Zora sniffed and blew her nose. “I hope you’re around to meet River.”
“I hope so, too,” Emmett said.
“Gus and Glory will be back there for a bit. I’ll let you know when he wakes up,” Zora said.
*
Members of Tallie’s family came and went. Outside for fresh air, to the cafeteria for coffee and tea and snacks, or to the canteen area humming with glowing vending machines. Tallie’s parents avoided each other. Judith left and returned with her friend Connie, the two of them stepping outside to the benched smoking oasis in the middle of the parking lot, away from the hospital entrance. Tallie’s stepmother, Glory, had left to go home and get some rest. Gus sat in the crowded waiting room talking quietly with Tallie’s uncle. The TV flashed car and lawyer and medicine commercials, turned down low. The mood was respectful of the hospital and its surroundings, but there was an air of hope and relief within the Clark family, with everyone knowing Lionel’s burns weren’t life-threatening. Emmett wanted to wait for Lionel to wake up before he left, so he could say goodbye to him and see with his own eyes that he was lucid and okay.
*
The more of Tallie’s family Emmett met, the more he felt welcomed by them. He talked and laughed with her dad and uncle; he listened to her mother let out everything that had ever been on her mind. The more he hung around the hospital, the more he didn’t want to leave. And the worse he felt about contacting Joel and keeping up that ruse. The betrayal weighed on him heavier and heavier. Emmett and Tallie had been inseparable since Lionel’s party; Emmett hadn’t even stepped outside to smoke alone.
*
Emmett and Tallie left the hospital to get chili dogs and apple cider slushies from a fall festival at a nearby church. They lunched on the trunk of her car, under the kind of forever-blue swimming pool sky and orange-gold light only autumn allowed. His brain was still processing what had happened in her bedroom, what it did and didn’t mean. But knowing goodbye was coming soon, he kissed her—soft and slow—their slushie-cold mouths warming sweet.
*
“Last night was like our own episode of X-Files. So surreal,” Tallie said as they walked through the parking lot of the hospital. She tugged at the sleeve of his flannel shirt and stopped him, the afternoon sun glinting off everything like diamonds.
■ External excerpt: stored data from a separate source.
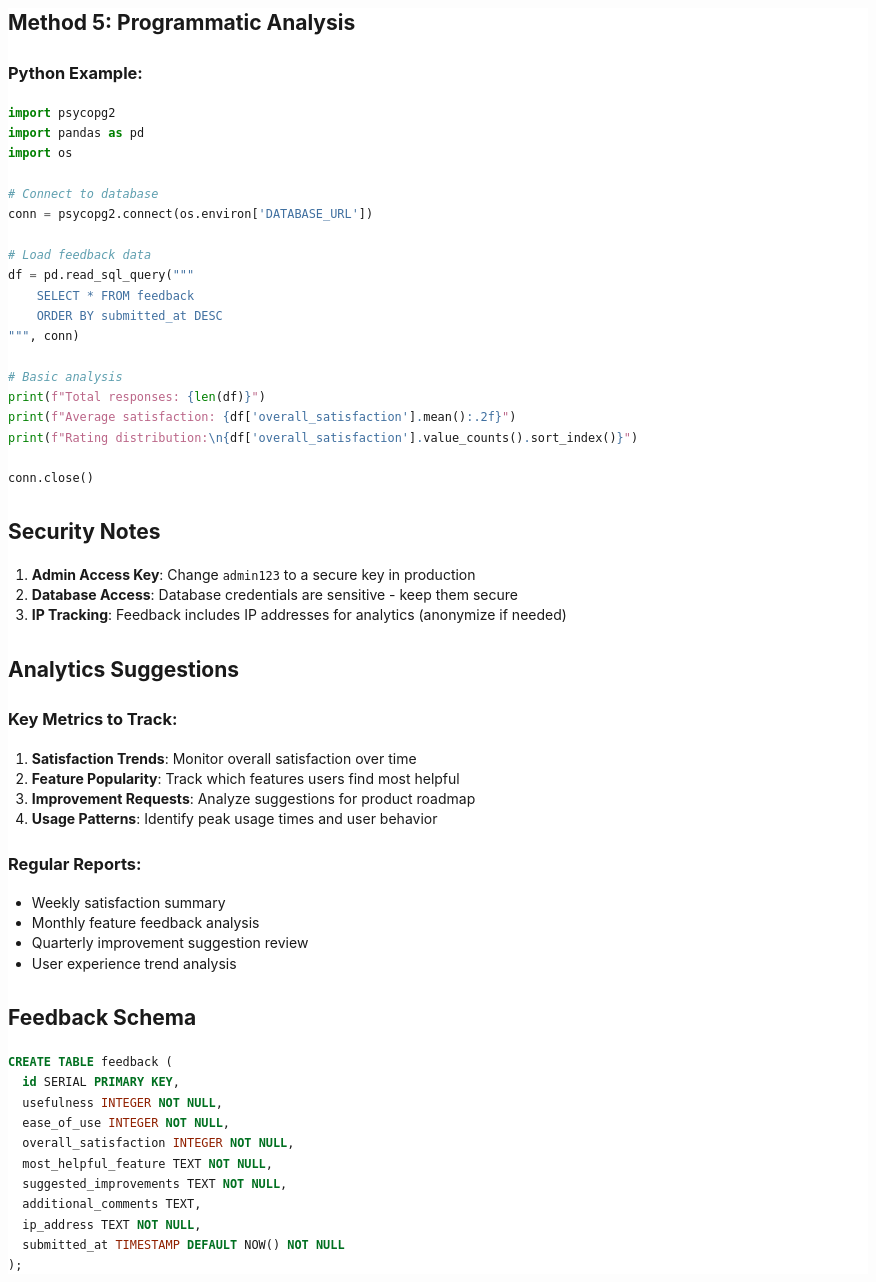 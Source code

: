 ## Method 5: Programmatic Analysis

### Python Example:
```python
import psycopg2
import pandas as pd
import os

# Connect to database
conn = psycopg2.connect(os.environ['DATABASE_URL'])

# Load feedback data
df = pd.read_sql_query("""
    SELECT * FROM feedback 
    ORDER BY submitted_at DESC
""", conn)

# Basic analysis
print(f"Total responses: {len(df)}")
print(f"Average satisfaction: {df['overall_satisfaction'].mean():.2f}")
print(f"Rating distribution:\n{df['overall_satisfaction'].value_counts().sort_index()}")

conn.close()
```

## Security Notes

1. **Admin Access Key**: Change `admin123` to a secure key in production
2. **Database Access**: Database credentials are sensitive - keep them secure
3. **IP Tracking**: Feedback includes IP addresses for analytics (anonymize if needed)

## Analytics Suggestions

### Key Metrics to Track:
1. **Satisfaction Trends**: Monitor overall satisfaction over time
2. **Feature Popularity**: Track which features users find most helpful
3. **Improvement Requests**: Analyze suggestions for product roadmap
4. **Usage Patterns**: Identify peak usage times and user behavior

### Regular Reports:
- Weekly satisfaction summary
- Monthly feature feedback analysis
- Quarterly improvement suggestion review
- User experience trend analysis

## Feedback Schema

```sql
CREATE TABLE feedback (
  id SERIAL PRIMARY KEY,
  usefulness INTEGER NOT NULL,
  ease_of_use INTEGER NOT NULL,
  overall_satisfaction INTEGER NOT NULL,
  most_helpful_feature TEXT NOT NULL,
  suggested_improvements TEXT NOT NULL,
  additional_comments TEXT,
  ip_address TEXT NOT NULL,
  submitted_at TIMESTAMP DEFAULT NOW() NOT NULL
);
```
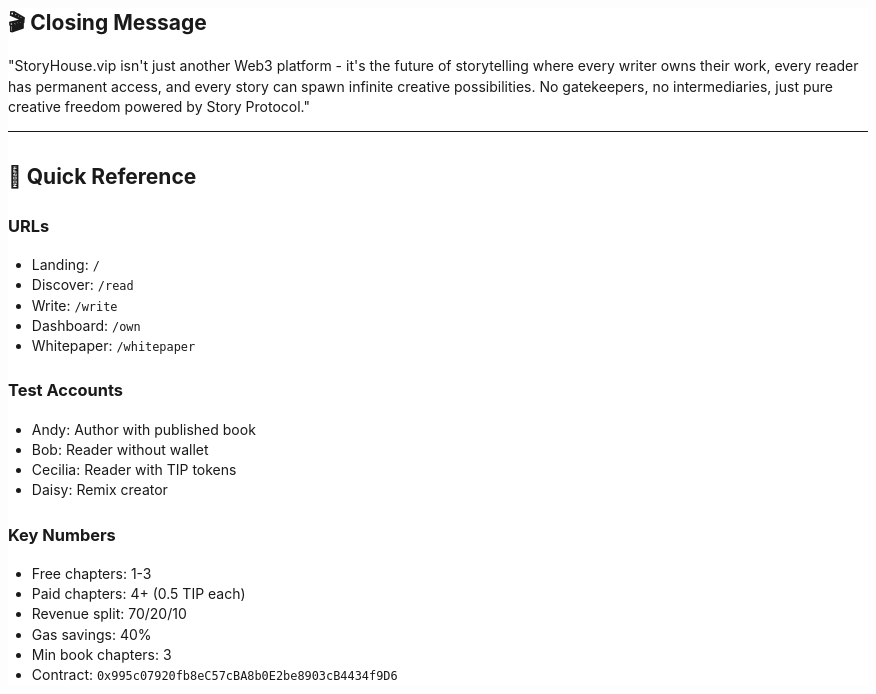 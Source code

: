 ## 🎬 Closing Message

"StoryHouse.vip isn't just another Web3 platform - it's the future of storytelling where every writer owns their work, every reader has permanent access, and every story can spawn infinite creative possibilities. No gatekeepers, no intermediaries, just pure creative freedom powered by Story Protocol."

---

## 📝 Quick Reference

### URLs
- Landing: `/`
- Discover: `/read`
- Write: `/write`
- Dashboard: `/own`
- Whitepaper: `/whitepaper`

### Test Accounts
- Andy: Author with published book
- Bob: Reader without wallet
- Cecilia: Reader with TIP tokens
- Daisy: Remix creator

### Key Numbers
- Free chapters: 1-3
- Paid chapters: 4+ (0.5 TIP each)
- Revenue split: 70/20/10
- Gas savings: 40%
- Min book chapters: 3
- Contract: `0x995c07920fb8eC57cBA8b0E2be8903cB4434f9D6`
“The entire weekend, really. Even before all this. Woman meets strange man on bridge who could be an alien. Or maybe she’s the alien?”
“Glitches in the electrical grids.”
“Mos def. And not to mention cryptozoology,” Emmett said.
Tallie looked confused.
“Well, Bigfoot, of course, and I’m pretty sure I saw a chupacabra, too. Also a fairy and a werewolf. If they spawn, what’s that make?” he asked.
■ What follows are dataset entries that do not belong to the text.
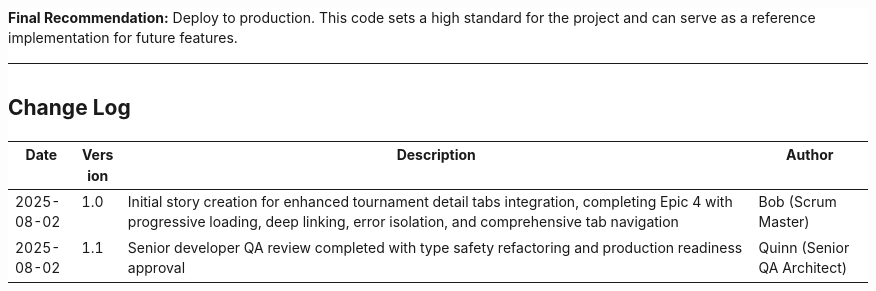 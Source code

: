 **Final Recommendation:** Deploy to production. This code sets a high standard for the project and can serve as a reference implementation for future features.

---

## Change Log
| Date | Version | Description | Author |
|------|---------|-------------|---------|
| 2025-08-02 | 1.0 | Initial story creation for enhanced tournament detail tabs integration, completing Epic 4 with progressive loading, deep linking, error isolation, and comprehensive tab navigation | Bob (Scrum Master) |
| 2025-08-02 | 1.1 | Senior developer QA review completed with type safety refactoring and production readiness approval | Quinn (Senior QA Architect) | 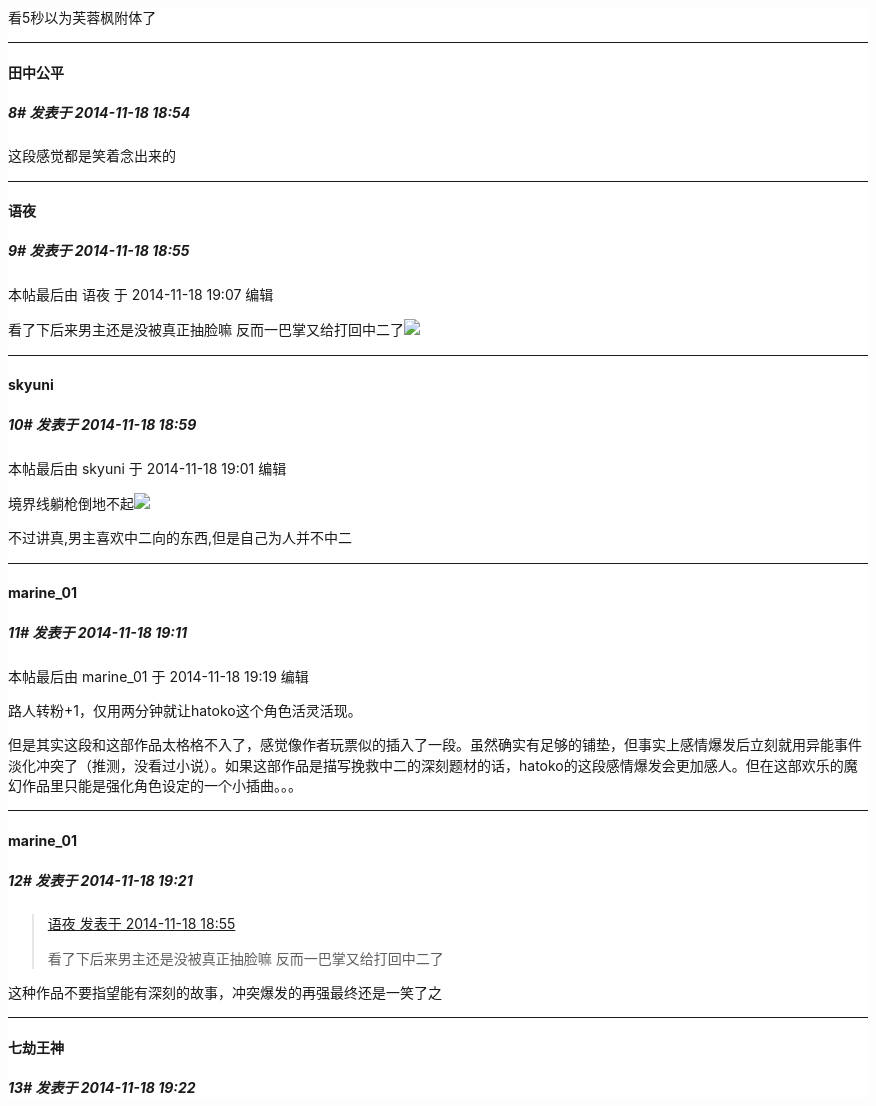 看5秒以为芙蓉枫附体了

*****

####  田中公平  
##### 8#       发表于 2014-11-18 18:54

这段感觉都是笑着念出来的

*****

####  语夜  
##### 9#       发表于 2014-11-18 18:55

 本帖最后由 语夜 于 2014-11-18 19:07 编辑 

看了下后来男主还是没被真正抽脸嘛 反而一巴掌又给打回中二了<img src="https://static.saraba1st.com/image/smiley/normal/104.gif" referrerpolicy="no-referrer">

*****

####  skyuni  
##### 10#       发表于 2014-11-18 18:59

 本帖最后由 skyuni 于 2014-11-18 19:01 编辑 

境界线躺枪倒地不起<img src="https://static.saraba1st.com/image/smiley/face/29.gif" referrerpolicy="no-referrer">

不过讲真,男主喜欢中二向的东西,但是自己为人并不中二

*****

####  marine_01  
##### 11#       发表于 2014-11-18 19:11

 本帖最后由 marine_01 于 2014-11-18 19:19 编辑 

路人转粉+1，仅用两分钟就让hatoko这个角色活灵活现。

但是其实这段和这部作品太格格不入了，感觉像作者玩票似的插入了一段。虽然确实有足够的铺垫，但事实上感情爆发后立刻就用异能事件淡化冲突了（推测，没看过小说）。如果这部作品是描写挽救中二的深刻题材的话，hatoko的这段感情爆发会更加感人。但在这部欢乐的魔幻作品里只能是强化角色设定的一个小插曲。。。

*****

####  marine_01  
##### 12#       发表于 2014-11-18 19:21

<blockquote><a href="httphttps://bbs.saraba1st.com/2b/forum.php?mod=redirect&amp;goto=findpost&amp;pid=27255708&amp;ptid=1075148" target="_blank">语夜 发表于 2014-11-18 18:55</a>

看了下后来男主还是没被真正抽脸嘛 反而一巴掌又给打回中二了</blockquote>
这种作品不要指望能有深刻的故事，冲突爆发的再强最终还是一笑了之

*****

####  七劫王神  
##### 13#       发表于 2014-11-18 19:22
Tallie laughed. “A fae-wolf? A were-airy?”
“Wolfairy,” he said, lifting his chin and smiling.
“Lovely. And we’re both the aliens. To be continued…right, Mulder?” she said.
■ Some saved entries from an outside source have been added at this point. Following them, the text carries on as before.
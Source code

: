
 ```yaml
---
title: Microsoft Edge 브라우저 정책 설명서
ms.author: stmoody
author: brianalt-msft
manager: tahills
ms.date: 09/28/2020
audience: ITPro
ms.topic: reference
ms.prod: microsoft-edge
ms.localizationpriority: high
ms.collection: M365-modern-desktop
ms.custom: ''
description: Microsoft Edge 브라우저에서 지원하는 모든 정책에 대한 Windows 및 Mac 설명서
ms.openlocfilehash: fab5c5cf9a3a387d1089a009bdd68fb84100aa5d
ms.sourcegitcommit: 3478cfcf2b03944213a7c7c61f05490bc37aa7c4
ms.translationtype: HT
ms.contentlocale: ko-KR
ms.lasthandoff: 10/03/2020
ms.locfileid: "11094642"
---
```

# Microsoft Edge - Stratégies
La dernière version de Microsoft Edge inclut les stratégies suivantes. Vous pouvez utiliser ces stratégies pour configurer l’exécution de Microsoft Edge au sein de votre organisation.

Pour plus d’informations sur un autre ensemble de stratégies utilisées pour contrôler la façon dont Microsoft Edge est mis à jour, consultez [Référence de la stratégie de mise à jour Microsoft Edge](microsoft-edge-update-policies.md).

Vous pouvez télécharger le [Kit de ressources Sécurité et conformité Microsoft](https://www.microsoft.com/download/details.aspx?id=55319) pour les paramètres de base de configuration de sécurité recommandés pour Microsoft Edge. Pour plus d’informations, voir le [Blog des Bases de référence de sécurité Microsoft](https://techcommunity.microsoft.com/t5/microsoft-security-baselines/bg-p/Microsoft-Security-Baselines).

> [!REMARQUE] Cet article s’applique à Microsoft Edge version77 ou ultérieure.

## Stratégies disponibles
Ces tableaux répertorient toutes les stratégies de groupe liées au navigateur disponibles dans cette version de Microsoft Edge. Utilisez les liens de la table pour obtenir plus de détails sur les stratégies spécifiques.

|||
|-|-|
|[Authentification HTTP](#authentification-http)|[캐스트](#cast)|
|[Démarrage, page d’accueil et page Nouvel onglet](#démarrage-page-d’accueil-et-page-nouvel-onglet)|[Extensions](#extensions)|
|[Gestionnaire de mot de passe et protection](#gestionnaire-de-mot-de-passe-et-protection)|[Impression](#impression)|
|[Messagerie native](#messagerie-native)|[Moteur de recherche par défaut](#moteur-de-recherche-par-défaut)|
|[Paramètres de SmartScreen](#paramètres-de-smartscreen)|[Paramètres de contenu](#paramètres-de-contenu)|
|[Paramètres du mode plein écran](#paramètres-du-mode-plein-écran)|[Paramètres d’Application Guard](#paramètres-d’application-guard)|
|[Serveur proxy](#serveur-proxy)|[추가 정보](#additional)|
“Definitely to be continued, Scully.”
“So…about that…you promise you’ll call me? Or text me and let me know you’re okay tonight? I know you want to leave, but I’ll worry. You know how much I’ll worry…and I’d like to see you again,” she added with a seriousness that spread to him as he considered the timing of telling her the truth.
“I’d like to see you again, too. I don’t want you to worry.”
“Come on, seriously, won’t you let me take you?”